Research Scientist for Gemini UI Control, DeepMind

Google
Mountain View, CA, USA / Kirkland, WA, USA / New York, NY, USA

About the job

As a Research Scientist, you'll setup large-scale tests and deploy promising ideas quickly and broadly, managing deadlines and deliverables while applying the latest theories to develop new and improved products, processes, or technologies. From creating experiments and prototyping implementations to designing new architectures, our research scientists work on real-world problems that span the breadth of computer science, such as machine (and deep) learning, data mining, natural language processing, hardware and software performance analysis, improving compilers for mobile platforms, as well as core search and much more. As a Research Scientist, you'll also actively contribute to the wider research community by sharing and publishing your findings, with ideas inspired by internal projects as well as from collaborations with research programs at partner universities and technical institutes all over the world.

Responsibilities

Make core contributions to Gemini that advance what digital agents can do and are deployable into production.

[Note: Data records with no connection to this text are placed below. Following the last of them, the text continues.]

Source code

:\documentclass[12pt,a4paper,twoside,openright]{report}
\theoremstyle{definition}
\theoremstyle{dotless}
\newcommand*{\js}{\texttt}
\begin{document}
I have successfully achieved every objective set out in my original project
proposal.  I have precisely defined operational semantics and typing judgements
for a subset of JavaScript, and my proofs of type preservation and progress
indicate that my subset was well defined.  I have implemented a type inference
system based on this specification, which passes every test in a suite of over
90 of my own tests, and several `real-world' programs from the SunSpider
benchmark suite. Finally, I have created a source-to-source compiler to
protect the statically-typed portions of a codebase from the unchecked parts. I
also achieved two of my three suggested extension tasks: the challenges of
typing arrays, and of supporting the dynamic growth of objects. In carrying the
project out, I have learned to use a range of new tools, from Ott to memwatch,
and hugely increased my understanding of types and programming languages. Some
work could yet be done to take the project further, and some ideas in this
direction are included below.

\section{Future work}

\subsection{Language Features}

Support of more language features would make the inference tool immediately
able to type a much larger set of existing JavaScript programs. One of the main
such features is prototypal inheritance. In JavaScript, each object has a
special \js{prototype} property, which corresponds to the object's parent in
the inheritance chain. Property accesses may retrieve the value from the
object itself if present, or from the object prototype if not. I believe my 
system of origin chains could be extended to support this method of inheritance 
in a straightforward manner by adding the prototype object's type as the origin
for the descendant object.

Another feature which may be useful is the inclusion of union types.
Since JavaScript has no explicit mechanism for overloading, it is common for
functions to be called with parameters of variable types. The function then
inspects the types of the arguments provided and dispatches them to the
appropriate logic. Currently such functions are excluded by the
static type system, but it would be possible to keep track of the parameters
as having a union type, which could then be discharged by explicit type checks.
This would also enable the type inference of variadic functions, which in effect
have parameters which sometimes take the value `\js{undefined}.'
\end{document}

Identify model areas of improvement.

Train and evaluate UI Control agents across various digital environments.

Focus on multi-step reinforcement learning in multimodal, digital environments.

Qualifications

Minimum

PhD degree in Computer Science, a related field, or equivalent practical experience.

2 years of experience designing, training, and evaluating machine learning models.

Experience in Generative AI (Large Language Models, Multi-Modal, Large Vision Models).

Experience collaborating with cross-functional teams and communicating project updates to stakeholders.

Experience in building, scaling, and training/fine-tuning AI models and systems.

Experience with reinforcement learning.

Preferred

Ability to adapt, be proactive, and take ownership.

Ability to grow in a fast growing, fast paced environment delivering accuracy while managing deadlines where adaptability is imperative.